======== RECORD SET ========
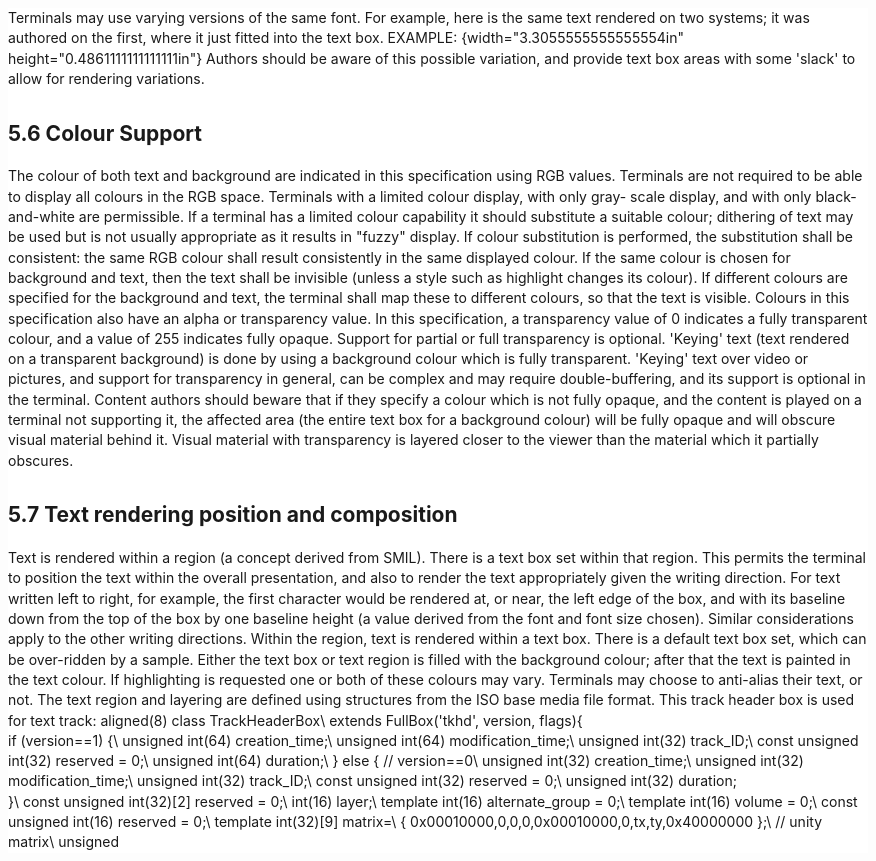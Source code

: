 Terminals may use varying versions of the same font. For example, here is the
same text rendered on two systems; it was authored on the first, where it just
fitted into the text box.
EXAMPLE:
{width="3.3055555555555554in" height="0.4861111111111111in"}
Authors should be aware of this possible variation, and provide text box areas
with some \'slack\' to allow for rendering variations.
## 5.6 Colour Support
The colour of both text and background are indicated in this specification
using RGB values. Terminals are not required to be able to display all colours
in the RGB space. Terminals with a limited colour display, with only gray-
scale display, and with only black-and-white are permissible. If a terminal
has a limited colour capability it should substitute a suitable colour;
dithering of text may be used but is not usually appropriate as it results in
\"fuzzy\" display. If colour substitution is performed, the substitution shall
be consistent: the same RGB colour shall result consistently in the same
displayed colour. If the same colour is chosen for background and text, then
the text shall be invisible (unless a style such as highlight changes its
colour). If different colours are specified for the background and text, the
terminal shall map these to different colours, so that the text is visible.
Colours in this specification also have an alpha or transparency value. In
this specification, a transparency value of 0 indicates a fully transparent
colour, and a value of 255 indicates fully opaque. Support for partial or full
transparency is optional. \'Keying\' text (text rendered on a transparent
background) is done by using a background colour which is fully transparent.
\'Keying\' text over video or pictures, and support for transparency in
general, can be complex and may require double-buffering, and its support is
optional in the terminal. Content authors should beware that if they specify a
colour which is not fully opaque, and the content is played on a terminal not
supporting it, the affected area (the entire text box for a background colour)
will be fully opaque and will obscure visual material behind it. Visual
material with transparency is layered closer to the viewer than the material
which it partially obscures.
## 5.7 Text rendering position and composition
Text is rendered within a region (a concept derived from SMIL). There is a
text box set within that region. This permits the terminal to position the
text within the overall presentation, and also to render the text
appropriately given the writing direction. For text written left to right, for
example, the first character would be rendered at, or near, the left edge of
the box, and with its baseline down from the top of the box by one baseline
height (a value derived from the font and font size chosen). Similar
considerations apply to the other writing directions.
Within the region, text is rendered within a text box. There is a default text
box set, which can be over-ridden by a sample.
Either the text box or text region is filled with the background colour; after
that the text is painted in the text colour. If highlighting is requested one
or both of these colours may vary.
Terminals may choose to anti-alias their text, or not.
The text region and layering are defined using structures from the ISO base
media file format.
This track header box is used for text track:
aligned(8) class TrackHeaderBox\ extends FullBox(\'tkhd\', version, flags){\
if (version==1) {\ unsigned int(64) creation_time;\ unsigned int(64)
modification_time;\ unsigned int(32) track_ID;\ const unsigned int(32)
reserved = 0;\ unsigned int(64) duration;\ } else { // version==0\ unsigned
int(32) creation_time;\ unsigned int(32) modification_time;\ unsigned int(32)
track_ID;\ const unsigned int(32) reserved = 0;\ unsigned int(32) duration;\
}\ const unsigned int(32)[2] reserved = 0;\ int(16) layer;\ template int(16)
alternate_group = 0;\ template int(16) volume = 0;\ const unsigned int(16)
reserved = 0;\ template int(32)[9] matrix=\ {
0x00010000,0,0,0,0x00010000,0,tx,ty,0x40000000 };\ // unity matrix\ unsigned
========
• HOW TO COMPLETE THIS TASK
Search the records for the word "used" and return every line that holds it.

• COMPLETED EXERCISE
dithering of text may be used but is not usually appropriate as it results in
This track header box is used for text track:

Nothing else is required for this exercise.